Directions for this task - Scan the listing below. Report each line that includes "Horizon".

Dataset -
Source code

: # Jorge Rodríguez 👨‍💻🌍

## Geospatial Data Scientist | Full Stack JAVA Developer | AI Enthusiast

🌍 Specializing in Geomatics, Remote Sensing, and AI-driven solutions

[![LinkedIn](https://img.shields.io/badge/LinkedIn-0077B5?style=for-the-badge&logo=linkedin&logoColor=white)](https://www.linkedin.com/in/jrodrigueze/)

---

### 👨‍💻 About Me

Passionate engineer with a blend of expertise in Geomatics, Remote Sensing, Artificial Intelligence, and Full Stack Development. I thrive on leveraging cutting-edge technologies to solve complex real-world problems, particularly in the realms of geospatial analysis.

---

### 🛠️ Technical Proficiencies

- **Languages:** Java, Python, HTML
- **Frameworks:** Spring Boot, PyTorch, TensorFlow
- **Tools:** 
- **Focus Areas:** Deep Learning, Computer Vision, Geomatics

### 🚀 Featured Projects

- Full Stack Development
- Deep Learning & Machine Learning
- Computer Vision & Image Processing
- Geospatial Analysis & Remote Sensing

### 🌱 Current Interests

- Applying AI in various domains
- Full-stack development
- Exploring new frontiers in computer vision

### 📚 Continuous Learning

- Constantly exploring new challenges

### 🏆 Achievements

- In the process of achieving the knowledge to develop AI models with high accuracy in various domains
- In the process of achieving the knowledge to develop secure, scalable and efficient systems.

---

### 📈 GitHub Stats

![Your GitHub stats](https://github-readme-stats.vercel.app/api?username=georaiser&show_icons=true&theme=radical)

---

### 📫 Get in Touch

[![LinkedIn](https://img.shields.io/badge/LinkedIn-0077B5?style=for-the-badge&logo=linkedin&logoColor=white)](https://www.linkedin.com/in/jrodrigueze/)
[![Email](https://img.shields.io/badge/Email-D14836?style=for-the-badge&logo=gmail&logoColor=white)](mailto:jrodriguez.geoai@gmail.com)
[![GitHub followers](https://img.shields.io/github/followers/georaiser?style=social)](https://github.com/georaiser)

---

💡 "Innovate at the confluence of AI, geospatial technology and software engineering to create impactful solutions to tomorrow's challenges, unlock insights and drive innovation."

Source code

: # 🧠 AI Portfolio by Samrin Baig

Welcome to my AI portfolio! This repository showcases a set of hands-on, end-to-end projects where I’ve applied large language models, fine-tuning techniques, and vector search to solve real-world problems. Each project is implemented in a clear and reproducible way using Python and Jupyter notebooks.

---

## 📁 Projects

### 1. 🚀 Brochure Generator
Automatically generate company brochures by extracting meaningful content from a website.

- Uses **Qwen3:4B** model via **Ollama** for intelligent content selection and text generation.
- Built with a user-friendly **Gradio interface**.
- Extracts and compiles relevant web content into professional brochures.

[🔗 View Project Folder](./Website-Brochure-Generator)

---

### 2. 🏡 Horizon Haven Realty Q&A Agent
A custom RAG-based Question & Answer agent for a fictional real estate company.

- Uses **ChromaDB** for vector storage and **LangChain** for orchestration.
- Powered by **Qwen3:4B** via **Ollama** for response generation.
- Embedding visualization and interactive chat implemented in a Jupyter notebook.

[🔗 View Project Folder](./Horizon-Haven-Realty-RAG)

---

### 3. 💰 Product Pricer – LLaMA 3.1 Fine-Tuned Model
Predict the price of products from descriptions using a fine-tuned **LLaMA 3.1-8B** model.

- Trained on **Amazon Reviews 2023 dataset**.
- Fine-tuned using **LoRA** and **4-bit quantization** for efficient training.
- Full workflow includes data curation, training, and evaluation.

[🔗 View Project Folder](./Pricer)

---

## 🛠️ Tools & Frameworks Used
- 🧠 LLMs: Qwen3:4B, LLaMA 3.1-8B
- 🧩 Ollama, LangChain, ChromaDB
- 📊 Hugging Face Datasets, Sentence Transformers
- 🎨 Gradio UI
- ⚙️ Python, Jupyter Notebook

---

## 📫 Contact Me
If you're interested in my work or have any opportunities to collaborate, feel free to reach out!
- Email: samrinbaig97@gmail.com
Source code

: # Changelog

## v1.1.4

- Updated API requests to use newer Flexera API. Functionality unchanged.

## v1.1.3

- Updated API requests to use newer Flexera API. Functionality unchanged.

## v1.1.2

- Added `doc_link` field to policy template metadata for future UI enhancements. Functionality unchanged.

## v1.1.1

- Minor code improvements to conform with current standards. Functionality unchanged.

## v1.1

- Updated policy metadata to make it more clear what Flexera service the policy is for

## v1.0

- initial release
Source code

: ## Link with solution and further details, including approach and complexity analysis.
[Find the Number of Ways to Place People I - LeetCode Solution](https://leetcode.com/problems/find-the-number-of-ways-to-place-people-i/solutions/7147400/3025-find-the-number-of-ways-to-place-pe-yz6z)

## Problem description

Answer to this exercise -
### 2. 🏡 Horizon Haven Realty Q&A Agent
[🔗 View Project Folder](./Horizon-Haven-Realty-RAG)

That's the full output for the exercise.